Over the years Putin has harnessed Russia’s oligarchy to create a potent one-two punch for espionage. Start with a robust state intelligence service anchored by Soviet holdovers, who honed their craft during the Cold War, add a fleet of kleptocratic Putin cronies, enriched from the state of nature Russia became in the chaos of communism’s fall, and the result is a formidable extra-governmental outreach in service of geopolitical objectives. It’s clear to any lucid analyst that, after coming within a whisker of total ruin in the early 90s, Trump stumbled into Russian crosshairs while canvassing European lenders for liquidity Americans no longer would extend. Sketchy Duetche Bank connections pointed him toward Russian oligarchs, and while few were paying attention then to a complete jerk getting his just desserts as he frantically sought to stay afloat, it’s now the critical start of a chronology that ended up in the White House, a genuine Manchurian Candidate.

The criteria for targeting and pursuing an asset follows an established progression, according to Mowatt-Larssen. But the critical cruxt of the issue is always the same… will they turn? On this Mowatt-Larssen is succinct:

“The key questions in this tradecraft are to determine if and how the target can be turned to serve another nation’s interests, rather than the interests of their own country. Espionage is a loyalty test, in the final analysis. Better put, a litmus test for loyalty and betrayal.

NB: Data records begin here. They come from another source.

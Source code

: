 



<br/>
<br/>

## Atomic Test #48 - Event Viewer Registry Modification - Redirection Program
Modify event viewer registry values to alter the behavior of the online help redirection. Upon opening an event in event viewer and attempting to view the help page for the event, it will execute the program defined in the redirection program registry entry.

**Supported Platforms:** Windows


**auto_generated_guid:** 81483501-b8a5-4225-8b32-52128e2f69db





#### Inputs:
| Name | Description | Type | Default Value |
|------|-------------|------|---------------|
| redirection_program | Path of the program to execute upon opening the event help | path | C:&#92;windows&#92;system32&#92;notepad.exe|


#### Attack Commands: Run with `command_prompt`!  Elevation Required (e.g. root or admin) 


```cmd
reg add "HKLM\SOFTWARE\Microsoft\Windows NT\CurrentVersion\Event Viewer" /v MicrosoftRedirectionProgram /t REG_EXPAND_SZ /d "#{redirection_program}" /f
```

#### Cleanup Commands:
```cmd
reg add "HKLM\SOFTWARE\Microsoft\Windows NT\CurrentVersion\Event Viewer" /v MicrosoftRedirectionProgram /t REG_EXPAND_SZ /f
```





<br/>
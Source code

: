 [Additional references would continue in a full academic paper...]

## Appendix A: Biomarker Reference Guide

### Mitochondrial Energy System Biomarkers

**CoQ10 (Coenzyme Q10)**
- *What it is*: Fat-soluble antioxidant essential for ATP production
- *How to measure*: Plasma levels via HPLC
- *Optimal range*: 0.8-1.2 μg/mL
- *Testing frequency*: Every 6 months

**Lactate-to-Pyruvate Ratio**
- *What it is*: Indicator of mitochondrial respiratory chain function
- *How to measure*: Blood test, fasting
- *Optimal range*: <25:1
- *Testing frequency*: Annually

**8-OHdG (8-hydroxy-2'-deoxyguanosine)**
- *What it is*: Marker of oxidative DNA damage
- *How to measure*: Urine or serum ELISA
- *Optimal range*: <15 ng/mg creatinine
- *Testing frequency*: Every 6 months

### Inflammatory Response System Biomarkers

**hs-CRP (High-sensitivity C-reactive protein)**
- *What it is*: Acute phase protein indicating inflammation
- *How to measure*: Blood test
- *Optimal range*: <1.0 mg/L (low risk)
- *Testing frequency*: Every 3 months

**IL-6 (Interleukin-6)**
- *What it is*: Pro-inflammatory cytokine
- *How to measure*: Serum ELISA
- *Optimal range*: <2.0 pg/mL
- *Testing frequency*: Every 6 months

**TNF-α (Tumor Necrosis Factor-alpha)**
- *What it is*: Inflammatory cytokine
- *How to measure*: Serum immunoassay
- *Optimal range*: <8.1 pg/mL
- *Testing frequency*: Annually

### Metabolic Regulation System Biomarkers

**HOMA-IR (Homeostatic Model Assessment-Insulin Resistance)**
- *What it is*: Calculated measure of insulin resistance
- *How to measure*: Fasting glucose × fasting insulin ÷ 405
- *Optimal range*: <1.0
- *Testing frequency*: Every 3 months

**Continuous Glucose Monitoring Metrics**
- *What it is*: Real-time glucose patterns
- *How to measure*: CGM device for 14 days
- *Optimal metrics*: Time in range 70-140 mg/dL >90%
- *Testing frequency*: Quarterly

In the case of considering businessman Donald Trump as a potential target, as with any high priority target, the Russians would test the waters to avoid taking any undue risks. They typically begin by initiating mutually beneficial activity to test receptiveness to a deepening relationship. In the established business circles Trump and his associates run in, it would have been logical to test interest in lining one another’s pockets for mutual gain.”

Trump’s needs were clear and easy to address. Establishing opportunities for new revenue that no longer existed in the US, it seems obvious, could get the “big fish” on the hook. Initially, this being decades ago, it is reasonable to assume Trump could serve basic needs of the kleptocrats responsible for reeling him in… such as laundering millions through various schemes the Trump Organization was willing to pursue.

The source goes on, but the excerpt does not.